=== Begin Enclosure ===
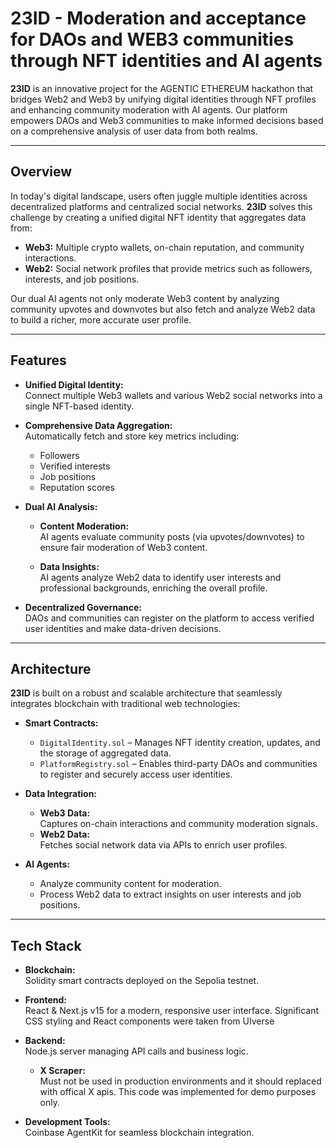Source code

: # 23ID - Moderation and acceptance for DAOs and WEB3 communities through NFT identities and AI agents

**23ID** is an innovative project for the AGENTIC ETHEREUM hackathon that bridges Web2 and Web3 by unifying digital identities through NFT profiles and enhancing community moderation with AI agents. Our platform empowers DAOs and Web3 communities to make informed decisions based on a comprehensive analysis of user data from both realms.

---

## Overview

In today's digital landscape, users often juggle multiple identities across decentralized platforms and centralized social networks. **23ID** solves this challenge by creating a unified digital NFT identity that aggregates data from:

- **Web3:** Multiple crypto wallets, on-chain reputation, and community interactions.
- **Web2:** Social network profiles that provide metrics such as followers, interests, and job positions.

Our dual AI agents not only moderate Web3 content by analyzing community upvotes and downvotes but also fetch and analyze Web2 data to build a richer, more accurate user profile.

---

## Features

- **Unified Digital Identity:**  
  Connect multiple Web3 wallets and various Web2 social networks into a single NFT-based identity.
  
- **Comprehensive Data Aggregation:**  
  Automatically fetch and store key metrics including:
  - Followers
  - Verified interests
  - Job positions
  - Reputation scores
  
- **Dual AI Analysis:**
  - **Content Moderation:**  
    AI agents evaluate community posts (via upvotes/downvotes) to ensure fair moderation of Web3 content.
    
  - **Data Insights:**  
    AI agents analyze Web2 data to identify user interests and professional backgrounds, enriching the overall profile.
  
- **Decentralized Governance:**  
  DAOs and communities can register on the platform to access verified user identities and make data-driven decisions.

---

## Architecture

**23ID** is built on a robust and scalable architecture that seamlessly integrates blockchain with traditional web technologies:

- **Smart Contracts:**
  - `DigitalIdentity.sol` – Manages NFT identity creation, updates, and the storage of aggregated data.
  - `PlatformRegistry.sol` – Enables third-party DAOs and communities to register and securely access user identities.
  
- **Data Integration:**
  - **Web3 Data:**  
    Captures on-chain interactions and community moderation signals.
  - **Web2 Data:**  
    Fetches social network data via APIs to enrich user profiles.
  
- **AI Agents:**
  - Analyze community content for moderation.
  - Process Web2 data to extract insights on user interests and job positions.

---

## Tech Stack

- **Blockchain:**  
  Solidity smart contracts deployed on the Sepolia testnet.
  
- **Frontend:**  
  React & Next.js v15 for a modern, responsive user interface. Significant CSS styling and React components were taken from UIverse
  
- **Backend:**  
  Node.js server managing API calls and business logic.

  - **X Scraper:**  
  Must not be used in production environments and it should replaced with offical X apis. This code was implemented for demo purposes only.
  
- **Development Tools:**  
  Coinbase AgentKit for seamless blockchain integration.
=== End Enclosure ===
DIRECTIONS FOR THIS TASK:
What belongs in the answer is each line above, reproduced exactly, and no picture.

EXERCISE RESPONSE:
Source code

: # 23ID - Moderation and acceptance for DAOs and WEB3 communities through NFT identities and AI agents

**23ID** is an innovative project for the AGENTIC ETHEREUM hackathon that bridges Web2 and Web3 by unifying digital identities through NFT profiles and enhancing community moderation with AI agents. Our platform empowers DAOs and Web3 communities to make informed decisions based on a comprehensive analysis of user data from both realms.

---

## Overview

In today's digital landscape, users often juggle multiple identities across decentralized platforms and centralized social networks. **23ID** solves this challenge by creating a unified digital NFT identity that aggregates data from:

- **Web3:** Multiple crypto wallets, on-chain reputation, and community interactions.
- **Web2:** Social network profiles that provide metrics such as followers, interests, and job positions.

Our dual AI agents not only moderate Web3 content by analyzing community upvotes and downvotes but also fetch and analyze Web2 data to build a richer, more accurate user profile.

---

## Features

- **Unified Digital Identity:**  
  Connect multiple Web3 wallets and various Web2 social networks into a single NFT-based identity.
  
- **Comprehensive Data Aggregation:**  
  Automatically fetch and store key metrics including:
  - Followers
  - Verified interests
  - Job positions
  - Reputation scores
  
- **Dual AI Analysis:**
  - **Content Moderation:**  
    AI agents evaluate community posts (via upvotes/downvotes) to ensure fair moderation of Web3 content.
    
  - **Data Insights:**  
    AI agents analyze Web2 data to identify user interests and professional backgrounds, enriching the overall profile.
  
- **Decentralized Governance:**  
  DAOs and communities can register on the platform to access verified user identities and make data-driven decisions.

---

## Architecture

**23ID** is built on a robust and scalable architecture that seamlessly integrates blockchain with traditional web technologies:

- **Smart Contracts:**
  - `DigitalIdentity.sol` – Manages NFT identity creation, updates, and the storage of aggregated data.
  - `PlatformRegistry.sol` – Enables third-party DAOs and communities to register and securely access user identities.
  
- **Data Integration:**
  - **Web3 Data:**  
    Captures on-chain interactions and community moderation signals.
  - **Web2 Data:**  
    Fetches social network data via APIs to enrich user profiles.
  
- **AI Agents:**
  - Analyze community content for moderation.
  - Process Web2 data to extract insights on user interests and job positions.

---

## Tech Stack

- **Blockchain:**  
  Solidity smart contracts deployed on the Sepolia testnet.
  
- **Frontend:**  
  React & Next.js v15 for a modern, responsive user interface. Significant CSS styling and React components were taken from UIverse
  
- **Backend:**  
  Node.js server managing API calls and business logic.

  - **X Scraper:**  
  Must not be used in production environments and it should replaced with offical X apis. This code was implemented for demo purposes only.
  
- **Development Tools:**  
  Coinbase AgentKit for seamless blockchain integration.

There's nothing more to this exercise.